La epidemióloga Sandra Albrecht, profesora de la Universidad de Columbia en Nueva York, responde varias de las preguntas que circulan en Internet.

  • ¿Si ya recibí las dos dosis de vacunas de ARN mensajero (Pfizer o Moderna), debería buscar un refuerzo al cumplir seis meses para protegerme mejor contra la variante delta?

–No, esto no es necesario por el momento. Dos dosis de las vacunas de ARNm siguen siendo eficaces contra la enfermedad con la variante delta.

  • ¿Protege la vacuna de Johnson & Johnson contra la variante delta?

–Parece que la eficacia de la vacuna de J&J contra la enfermedad sintomática es menor que la de las vacunas de ARNm. Y dos inyecciones son mucho mejores que una para protegerse contra delta. Pero los científicos todavía están esperando que los resultados se publiquen formalmente para poder evaluar la efectividad de la vacuna J&J contra delta.

  • ¿Cuál vacuna es mejor para prevenir la variante Delta? ¿Moderna o Pfizer?

–Cualquiera de las vacunas está bien. Tenemos más datos sobre Pfizer porque se usa más ampliamente en todo el mundo que Moderna. Es por eso que tenemos más evidencia sobre la efectividad de Pfizer contra delta, y es por eso que sabemos menos sobre Moderna. Pero no hay razón para creer que una vacuna sería mejor que la otra, ya que son tan similares. Es mejor recibir la vacuna que esté disponible lo antes posible.

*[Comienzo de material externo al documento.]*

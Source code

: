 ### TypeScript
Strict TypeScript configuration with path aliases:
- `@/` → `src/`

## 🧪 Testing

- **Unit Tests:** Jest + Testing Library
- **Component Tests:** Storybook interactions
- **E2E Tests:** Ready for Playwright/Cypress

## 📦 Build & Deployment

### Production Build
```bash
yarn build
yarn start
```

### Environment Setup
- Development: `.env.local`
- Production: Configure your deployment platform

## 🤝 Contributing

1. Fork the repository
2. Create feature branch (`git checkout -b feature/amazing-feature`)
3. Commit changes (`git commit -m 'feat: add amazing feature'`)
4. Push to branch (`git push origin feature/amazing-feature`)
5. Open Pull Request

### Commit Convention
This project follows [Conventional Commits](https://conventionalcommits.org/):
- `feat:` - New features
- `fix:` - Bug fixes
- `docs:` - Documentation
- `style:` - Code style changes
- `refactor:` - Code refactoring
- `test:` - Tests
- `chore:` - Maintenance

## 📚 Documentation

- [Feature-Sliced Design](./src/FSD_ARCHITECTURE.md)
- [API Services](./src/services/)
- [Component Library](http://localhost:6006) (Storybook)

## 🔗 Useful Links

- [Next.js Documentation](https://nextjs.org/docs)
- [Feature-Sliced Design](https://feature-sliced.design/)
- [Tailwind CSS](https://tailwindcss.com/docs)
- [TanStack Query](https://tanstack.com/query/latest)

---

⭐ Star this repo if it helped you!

  • ¿Si recibí la vacuna de Johnson & Johnson, debería buscar un refuerzo de una vacuna de ARN mensajero para protegerme contra la variante Delta?

–Por ahora, esto no se recomienda en los EE.UU. Los científicos esperan revisar más datos sobre la vacuna J&J antes de hacer recomendaciones al respecto.

La variante delta es más contagiosa que otras mutaciones del virus e incluso las personas vacunadas pueden llevar consigo grandes cantidades del virus en la nariz y la garganta, y pueden transmitirlo a otras personas, tengan o no síntomas o aunque no caigan enfermas.

Ninguna vacuna es 100% efectiva. “Aunque algunas son mejores que otras, la mayoría de ellas tiene algunas infecciones irruptivas”, explicó a la revista Scientific American Kawsar Talaat, profesora asociada del departamento de salud internacional de la Escuela de Salud Pública Johns Hopkins Bloomberg.

De acuerdo a los CDC, los riesgos de infección por SARS-CoV-2 en personas completamente vacunadas no pueden eliminarse por completo en aquellos lugares donde la transmisión comunitaria del virus es muy amplia. Además, las personas con un sistema inmune débil, incluidas quienes toman medicamentos inmunosupresores, pueden no estar protegidas contra el virus aunque estén totalmente vacunadas.

Y contrario a la versión inicial del virus, que afectó con especial severidad a las personas mayores, la variante delta representa mayor riesgo para las personas jóvenes. Un reciente estudio del Imperial College de Londres encontró que los niños y los adultos menores de 50 años son hasta 2.5 veces más propensos a infectarse de la variante delta.

Por eso, las autoridades federales de salud continúan recomendando el uso de mascarillas incluso a personas vacunadas cuando estén en sitios cerrados, en lugares de alta transmisión comunitaria. Pero lo más urgente es que quienes no han recibido la vacuna o no han completado el esquema de inmunización lo hagan tan pronto sea posible.